Participation and comparisons of background variables

Randomization resulted in well-balanced preterm groups with one exception. There was a significant difference between the preterm groups in terms of maternal education, as the PI mothers had an average of one year more of education than the PC group at the time of inclusion in the study (Table 1). However, maternal education had no influence on group comparisons in this study. Participation rates remained very high throughout the study. At nine years, the response rates on QoL across groups were 83% on children’s self-reports and 85% on parental proxy reports (Figure 1). Fewer children were lost to follow-up in the PI group compared to the PC- and TR group. PC children, who did not respond to the Kindl questionnaire tended to be reported with more neonatal morbidity (SNAP II and Oxygen at 36 weeks GA) compared to PI children who dropped out, even though no statistical differences appeared. Mothers were the main informant of QoL proxy reports in all groups (PC: 84%, PI: 74%, TR: 92%).

Figure 1.

Figure 1

Study flow.

Self-reported QoL in the PI and the PC group

PI children reported significantly higher QoL than PC children on the subscale “physical well-being” (F (1, 103) = 10.2, p = 0.002, ES = 0.57) controlling for birth-weight (BW) and neonatal illness severity (SNAP II). Physical well-being reported by children was influenced by BW (F (1, 118) = 6.5, p = 0.012) and SNAP II (F (1, 118) = 6.1, p = 0.015), indicating that children with lower BW or more severe neonatal illness tend to report physical well-being somewhat lower in both preterm groups. Children’s physical well-being at age 9 was not influenced by children’s gender but significantly associated with maternal (F (1, 118) = 7.6, p = 0.007), paternal (F (1, 97) = 5.7, p = 0.018) and teacher (F (1, 104) = 8.6, p = 0.004) report of total behavior problems at age 7. Finally, parents’ proxy reports of physical well-being were strongly associated with children’s reports (F (1, 108) = 36.0, p < 0.0005) but in that case the impact of BW and SNAP became non-significant, while the difference between the PI and the PC group endured (F (1, 104) = 8.4, p = 0.005). No significant differences between the PI and the PC group were found in self-reported quality of life on global QoL or the other subscales.

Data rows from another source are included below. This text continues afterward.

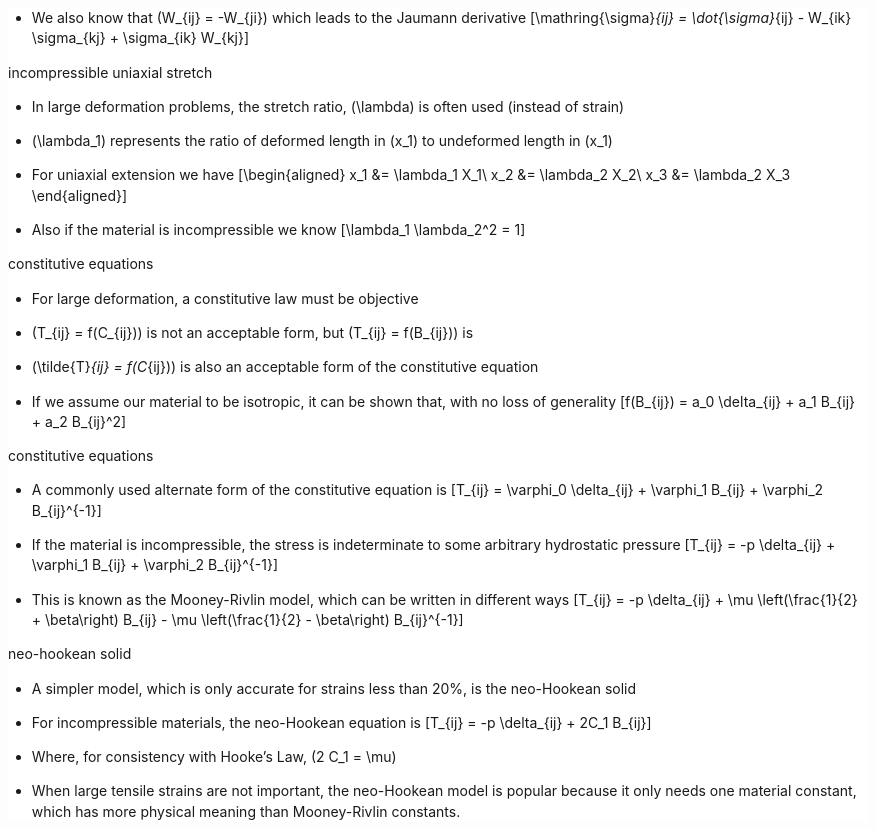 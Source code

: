  - We also know that \(W_{ij} = -W_{ji}\) which leads to the Jaumann
    derivative
    \[\mathring{\sigma}_{ij} = \dot{\sigma}_{ij} - W_{ik} \sigma_{kj} + \sigma_{ik} W_{kj}\]

<span>incompressible uniaxial stretch</span>

  - In large deformation problems, the stretch ratio, \(\lambda\) is
    often used (instead of strain)

  - \(\lambda_1\) represents the ratio of deformed length in \(x_1\) to
    undeformed length in \(x_1\)

  - For uniaxial extension we have \[\begin{aligned}
            x_1 &= \lambda_1 X_1\\
            x_2 &= \lambda_2 X_2\\
            x_3 &= \lambda_2 X_3
            \end{aligned}\]

  - Also if the material is incompressible we know
    \[\lambda_1 \lambda_2^2 = 1\]

<span>constitutive equations</span>

  - For large deformation, a constitutive law must be objective

  - \(T_{ij} = f(C_{ij})\) is not an acceptable form, but
    \(T_{ij} = f(B_{ij})\) is

  - \(\tilde{T}_{ij} = f(C_{ij})\) is also an acceptable form of the
    constitutive equation

  - If we assume our material to be isotropic, it can be shown that,
    with no loss of generality
    \[f(B_{ij}) = a_0 \delta_{ij} + a_1 B_{ij} + a_2 B_{ij}^2\]

<span>constitutive equations</span>

  - A commonly used alternate form of the constitutive equation is
    \[T_{ij} = \varphi_0 \delta_{ij} + \varphi_1 B_{ij} + \varphi_2 B_{ij}^{-1}\]

  - If the material is incompressible, the stress is indeterminate to
    some arbitrary hydrostatic pressure
    \[T_{ij} = -p \delta_{ij} + \varphi_1 B_{ij} + \varphi_2 B_{ij}^{-1}\]

  - This is known as the Mooney-Rivlin model, which can be written in
    different ways
    \[T_{ij} = -p \delta_{ij} + \mu \left(\frac{1}{2} + \beta\right) B_{ij} - \mu \left(\frac{1}{2} - \beta\right) B_{ij}^{-1}\]

<span>neo-hookean solid</span>

  - A simpler model, which is only accurate for strains less than 20%,
    is the neo-Hookean solid

  - For incompressible materials, the neo-Hookean equation is
    \[T_{ij} = -p \delta_{ij} + 2C_1 B_{ij}\]

  - Where, for consistency with Hooke&rsquo;s Law, \(2 C_1 = \mu\)

  - When large tensile strains are not important, the neo-Hookean model
    is popular because it only needs one material constant, which has
    more physical meaning than Mooney-Rivlin constants.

Parental proxy reported QoL in the PI and the PC group

PI parents reported significantly higher QoL than PC parents on two KINDL subscales. The first difference appeared in the subscale “emotional well-being” (F (1, 112) = 3.9, p = 0.05, ES = 0.34) when BW, SGA and SNAP II were controlled for; all of these were significantly associated with this outcome. Parental reports of emotional well-being were strongly associated with maternal report of child-related stress at age 7 (F (1,116) = 56.1, p < 0.0005). Similar associations were revealed between stress reported at age 2, 3 and 5 and emotional well-being, all of which made the impact of group allocation non-significant. Next, PI parents reported higher QoL on the subscale “school” (F (1, 116) = 9.2, p = 0.003, ES = 0.54) than PC parents after controlling for BW, SGA and SNAP II. Male gender was associated with lowered QoL in the school dimension (F (1, 115) = 8.1, p = 0.005) but this association disappeared when the significant association with teacher’s report of attentional problems at 9 years had been controlled for (F (1, 99) = 32.7, p < 0.0005). A trend towards a difference between the PI and the PC group was found on parental reports of Total QoL before controlling for birth and medical factors (F (1, 113) = 4.0, p = 0.054, ES = 0.32).

Means of all QoL outcomes as reported by children and parents are presented in Figure 2. The strength of group comparisons are reported Table 2.

Figure 2.

Figure 2

Mean QoL reported at 9 years by children and parents in the PI-, PC- and TR group.

Table 2.

Strength of significant differences between study-groups (ES)

PI scores > PC TR scores > PC TR scores > PI
Children Parents Children Parents Children Parents
Physical well-being 0.57** - - 0.44* - -
Emotional well-being - 0.34* - 0.52** - -
Self-esteem - - - 0.46* - 0.37*
Family - - - 0.46* - -
Friends - - - 0.46* - -
School - 0.54** 0.32 (*) 0.55** - -
Total QoL - 0.34(*) - 0.65*** - -

Effect size (ES) = Hedges’ g.

Level of significance: (*) = p <0.08; * = p < 0.05; ** = p < 0.01; *** = p < 0.001.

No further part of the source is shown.